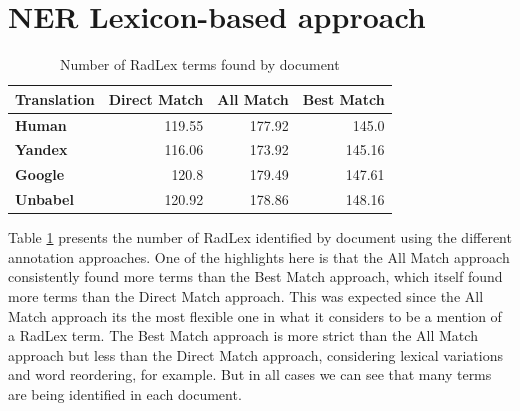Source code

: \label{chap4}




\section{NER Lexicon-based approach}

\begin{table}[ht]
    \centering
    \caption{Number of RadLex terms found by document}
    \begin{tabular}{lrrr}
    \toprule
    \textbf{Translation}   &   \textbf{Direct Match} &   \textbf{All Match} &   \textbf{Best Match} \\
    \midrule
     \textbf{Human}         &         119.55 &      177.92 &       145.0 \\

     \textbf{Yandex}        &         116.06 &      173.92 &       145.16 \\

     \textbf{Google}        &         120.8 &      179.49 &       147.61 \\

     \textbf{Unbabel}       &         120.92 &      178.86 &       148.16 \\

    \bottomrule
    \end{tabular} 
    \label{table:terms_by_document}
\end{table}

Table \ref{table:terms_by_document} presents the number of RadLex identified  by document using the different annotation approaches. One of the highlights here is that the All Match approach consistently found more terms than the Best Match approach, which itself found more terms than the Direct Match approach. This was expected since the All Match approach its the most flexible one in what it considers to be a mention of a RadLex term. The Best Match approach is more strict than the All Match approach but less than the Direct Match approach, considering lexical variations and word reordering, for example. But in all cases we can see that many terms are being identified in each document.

--

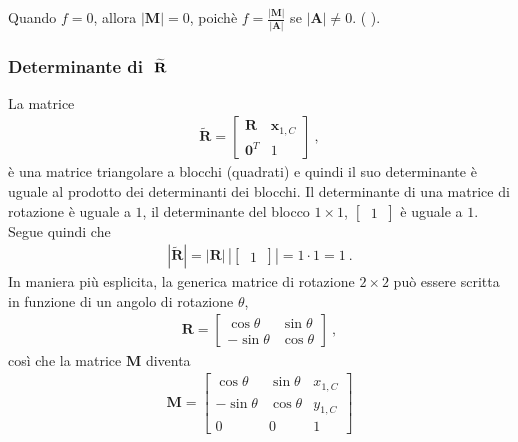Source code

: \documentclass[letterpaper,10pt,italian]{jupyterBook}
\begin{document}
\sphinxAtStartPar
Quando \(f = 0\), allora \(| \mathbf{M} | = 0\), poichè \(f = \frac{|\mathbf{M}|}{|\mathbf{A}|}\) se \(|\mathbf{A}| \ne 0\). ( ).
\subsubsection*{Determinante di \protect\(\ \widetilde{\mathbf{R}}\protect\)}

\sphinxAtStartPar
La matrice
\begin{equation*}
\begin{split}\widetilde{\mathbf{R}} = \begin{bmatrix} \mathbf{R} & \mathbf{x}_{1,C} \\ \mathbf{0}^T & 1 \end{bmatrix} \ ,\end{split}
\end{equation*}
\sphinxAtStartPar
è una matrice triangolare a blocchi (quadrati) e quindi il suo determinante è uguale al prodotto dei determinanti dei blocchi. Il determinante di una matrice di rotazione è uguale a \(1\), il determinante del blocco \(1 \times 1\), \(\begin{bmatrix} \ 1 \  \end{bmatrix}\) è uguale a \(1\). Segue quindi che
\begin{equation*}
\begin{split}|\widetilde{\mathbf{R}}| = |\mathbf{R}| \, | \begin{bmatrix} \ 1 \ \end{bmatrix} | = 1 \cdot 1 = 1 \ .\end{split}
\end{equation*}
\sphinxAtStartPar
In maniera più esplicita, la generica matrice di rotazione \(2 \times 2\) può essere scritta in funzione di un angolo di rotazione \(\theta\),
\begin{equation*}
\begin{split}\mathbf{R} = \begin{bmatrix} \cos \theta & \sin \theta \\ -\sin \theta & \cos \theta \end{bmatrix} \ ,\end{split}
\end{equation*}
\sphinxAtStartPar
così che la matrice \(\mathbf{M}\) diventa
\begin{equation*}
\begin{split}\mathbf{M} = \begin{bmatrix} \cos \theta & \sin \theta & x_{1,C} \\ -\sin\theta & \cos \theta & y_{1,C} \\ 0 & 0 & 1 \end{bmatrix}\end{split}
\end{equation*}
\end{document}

**Aim of the task**
Whenever "label" occurs in a line above, copy that line.

**Result of this task**
: \label{chap4}
    \label{table:terms_by_document}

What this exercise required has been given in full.